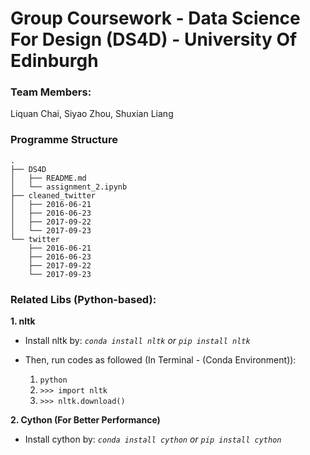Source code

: # Group Coursework - Data Science For Design (DS4D) - University Of Edinburgh

### Team Members:

Liquan Chai, Siyao Zhou, Shuxian Liang


### Programme Structure
```
.
├── DS4D
│   ├── README.md
│   └── assignment_2.ipynb
├── cleaned_twitter
│   ├── 2016-06-21
│   ├── 2016-06-23
│   ├── 2017-09-22
│   └── 2017-09-23
└── twitter
    ├── 2016-06-21
    ├── 2016-06-23
    ├── 2017-09-22
    └── 2017-09-23
```


### Related Libs (Python-based):

**1. nltk**
* Install nltk by: 
	*`conda install nltk` or `pip install nltk`*
	
* Then, run codes as followed (In Terminal - (Conda Environment)):
	1. `python`
	1. `>>> import nltk`
	1. `>>> nltk.download()`

**2. Cython (For Better Performance)**
* Install cython by: 
	*`conda install cython` or `pip install cython`*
-----
The records above must be repeated in full and exactly, but without any of the pictures.

▶ _Answer to this problem_
Source code

: # Group Coursework - Data Science For Design (DS4D) - University Of Edinburgh

### Team Members:

Liquan Chai, Siyao Zhou, Shuxian Liang


### Programme Structure
```
.
├── DS4D
│   ├── README.md
│   └── assignment_2.ipynb
├── cleaned_twitter
│   ├── 2016-06-21
│   ├── 2016-06-23
│   ├── 2017-09-22
│   └── 2017-09-23
└── twitter
    ├── 2016-06-21
    ├── 2016-06-23
    ├── 2017-09-22
    └── 2017-09-23
```


### Related Libs (Python-based):

**1. nltk**
* Install nltk by: 
	*`conda install nltk` or `pip install nltk`*
	
* Then, run codes as followed (In Terminal - (Conda Environment)):
	1. `python`
	1. `>>> import nltk`
	1. `>>> nltk.download()`

**2. Cython (For Better Performance)**
* Install cython by: 
	*`conda install cython` or `pip install cython`*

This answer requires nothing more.